Go through the listing below and output exactly the line with "There are several", the line with "In our paper, we", and each line between; omit the rest.
_ _ _ _ _
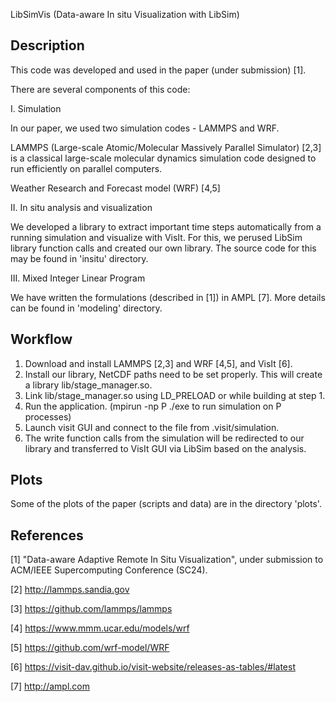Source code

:LibSimVis (Data-aware In situ Visualization with LibSim)

Description
-----------

This code was developed and used in the paper (under submission) [1].

There are several components of this code:

I. Simulation

In our paper, we used two simulation codes - LAMMPS and WRF.

LAMMPS (Large-scale Atomic/Molecular Massively Parallel Simulator) [2,3] is a classical large-scale molecular dynamics simulation code designed to run efficiently on parallel computers. 

Weather Research and Forecast model (WRF) [4,5] 

II. In situ analysis and visualization

We developed a library to extract important time steps automatically from a running simulation and visualize with VisIt. For this, we perused LibSim library function calls and created our own library. The source code for this may be found in 'insitu' directory.

III. Mixed Integer Linear Program

We have written the formulations (described in [1]) in AMPL [7]. More details can be found in 'modeling' directory.

Workflow
--------

1. Download and install LAMMPS [2,3] and WRF [4,5], and VisIt [6].
2. Install our library, NetCDF paths need to be set properly. This will create a library lib/stage_manager.so.
3. Link lib/stage_manager.so using LD_PRELOAD or while building at step 1.
4. Run the application. (mpirun -np P ./exe to run simulation on P processes)
5. Launch visit GUI and connect to the file from .visit/simulation. 
6. The write function calls from the simulation will be redirected to our library and transferred to VisIt GUI via LibSim based on the analysis.


Plots
-----

Some of the plots of the paper (scripts and data) are in the directory 'plots'.

References
----------

[1] "Data-aware Adaptive Remote In Situ Visualization", under submission to ACM/IEEE Supercomputing Conference (SC24).

[2] http://lammps.sandia.gov

[3] https://github.com/lammps/lammps

[4] https://www.mmm.ucar.edu/models/wrf

[5] https://github.com/wrf-model/WRF

[6] https://visit-dav.github.io/visit-website/releases-as-tables/#latest

[7] http://ampl.com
_ _ _ _ _
§ **COMPLETED EXERCISE**
There are several components of this code:

I. Simulation

In our paper, we used two simulation codes - LAMMPS and WRF.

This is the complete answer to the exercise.